- **What this task involves**: Scan the records below and report how many lines contain the word "with", giving the number by itself.

- **Supplied material**:
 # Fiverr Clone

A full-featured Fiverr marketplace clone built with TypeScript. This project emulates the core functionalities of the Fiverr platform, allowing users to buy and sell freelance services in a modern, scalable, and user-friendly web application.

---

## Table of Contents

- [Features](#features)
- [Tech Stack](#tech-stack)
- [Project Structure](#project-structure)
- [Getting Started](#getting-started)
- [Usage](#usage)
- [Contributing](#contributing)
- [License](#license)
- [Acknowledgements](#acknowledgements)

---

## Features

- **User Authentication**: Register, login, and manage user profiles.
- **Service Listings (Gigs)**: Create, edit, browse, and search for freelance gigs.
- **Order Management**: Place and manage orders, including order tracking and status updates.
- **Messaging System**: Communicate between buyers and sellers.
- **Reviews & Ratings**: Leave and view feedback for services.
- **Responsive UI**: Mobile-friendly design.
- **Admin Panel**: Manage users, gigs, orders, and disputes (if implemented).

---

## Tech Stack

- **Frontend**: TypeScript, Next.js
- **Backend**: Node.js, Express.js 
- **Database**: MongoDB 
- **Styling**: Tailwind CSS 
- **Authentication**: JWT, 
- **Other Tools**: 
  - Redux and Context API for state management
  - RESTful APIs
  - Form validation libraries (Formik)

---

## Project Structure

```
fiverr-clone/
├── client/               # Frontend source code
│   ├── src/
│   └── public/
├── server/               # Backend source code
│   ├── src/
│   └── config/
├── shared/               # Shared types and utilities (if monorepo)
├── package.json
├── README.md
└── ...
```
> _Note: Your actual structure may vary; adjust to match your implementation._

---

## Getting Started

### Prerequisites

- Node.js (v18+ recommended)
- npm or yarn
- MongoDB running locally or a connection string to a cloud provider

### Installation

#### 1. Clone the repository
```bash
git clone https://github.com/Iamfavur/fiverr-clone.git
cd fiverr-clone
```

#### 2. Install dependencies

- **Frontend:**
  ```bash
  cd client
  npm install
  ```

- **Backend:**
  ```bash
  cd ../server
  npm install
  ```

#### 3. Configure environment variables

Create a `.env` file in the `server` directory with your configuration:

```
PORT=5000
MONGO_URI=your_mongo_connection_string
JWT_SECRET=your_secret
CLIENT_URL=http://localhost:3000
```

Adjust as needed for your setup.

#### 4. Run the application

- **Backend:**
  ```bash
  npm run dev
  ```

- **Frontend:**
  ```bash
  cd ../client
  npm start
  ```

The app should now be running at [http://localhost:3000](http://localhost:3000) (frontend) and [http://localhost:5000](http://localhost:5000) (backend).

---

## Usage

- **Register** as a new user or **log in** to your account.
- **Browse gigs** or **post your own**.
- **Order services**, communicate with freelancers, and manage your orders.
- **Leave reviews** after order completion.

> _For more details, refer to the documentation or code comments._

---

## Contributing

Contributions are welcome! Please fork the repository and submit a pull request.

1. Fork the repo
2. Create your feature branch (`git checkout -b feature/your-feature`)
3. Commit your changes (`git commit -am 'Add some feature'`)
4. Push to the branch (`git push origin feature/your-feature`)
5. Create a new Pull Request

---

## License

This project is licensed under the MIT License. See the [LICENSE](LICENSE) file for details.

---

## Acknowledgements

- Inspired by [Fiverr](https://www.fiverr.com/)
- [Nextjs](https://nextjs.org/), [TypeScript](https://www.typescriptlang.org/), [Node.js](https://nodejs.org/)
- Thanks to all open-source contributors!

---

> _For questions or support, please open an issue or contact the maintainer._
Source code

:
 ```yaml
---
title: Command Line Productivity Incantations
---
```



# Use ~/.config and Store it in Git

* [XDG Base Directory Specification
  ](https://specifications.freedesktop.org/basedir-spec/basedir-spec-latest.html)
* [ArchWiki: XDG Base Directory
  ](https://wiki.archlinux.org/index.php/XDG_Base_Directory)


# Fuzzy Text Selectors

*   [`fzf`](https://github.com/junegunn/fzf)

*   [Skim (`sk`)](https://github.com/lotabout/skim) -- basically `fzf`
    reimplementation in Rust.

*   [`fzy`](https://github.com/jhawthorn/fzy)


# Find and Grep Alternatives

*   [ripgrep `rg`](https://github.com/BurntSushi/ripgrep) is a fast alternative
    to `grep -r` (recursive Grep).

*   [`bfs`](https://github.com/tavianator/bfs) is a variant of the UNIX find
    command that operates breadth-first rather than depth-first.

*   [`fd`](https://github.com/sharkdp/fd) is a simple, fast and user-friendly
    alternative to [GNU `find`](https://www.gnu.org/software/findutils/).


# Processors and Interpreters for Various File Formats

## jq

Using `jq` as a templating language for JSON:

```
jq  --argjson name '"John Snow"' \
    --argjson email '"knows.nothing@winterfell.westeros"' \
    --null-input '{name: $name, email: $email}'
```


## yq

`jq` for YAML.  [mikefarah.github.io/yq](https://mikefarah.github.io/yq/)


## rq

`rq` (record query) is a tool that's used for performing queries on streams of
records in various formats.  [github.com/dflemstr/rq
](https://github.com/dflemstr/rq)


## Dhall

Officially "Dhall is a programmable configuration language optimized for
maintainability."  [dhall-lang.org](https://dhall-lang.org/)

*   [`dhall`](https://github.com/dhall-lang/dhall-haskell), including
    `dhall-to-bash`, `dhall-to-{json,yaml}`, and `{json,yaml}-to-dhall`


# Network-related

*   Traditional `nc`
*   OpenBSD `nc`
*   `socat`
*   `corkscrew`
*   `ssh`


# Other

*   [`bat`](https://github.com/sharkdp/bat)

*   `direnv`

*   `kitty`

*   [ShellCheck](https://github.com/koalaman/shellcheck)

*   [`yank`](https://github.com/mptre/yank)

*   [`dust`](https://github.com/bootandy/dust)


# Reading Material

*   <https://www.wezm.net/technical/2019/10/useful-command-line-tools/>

- **Task output**: 3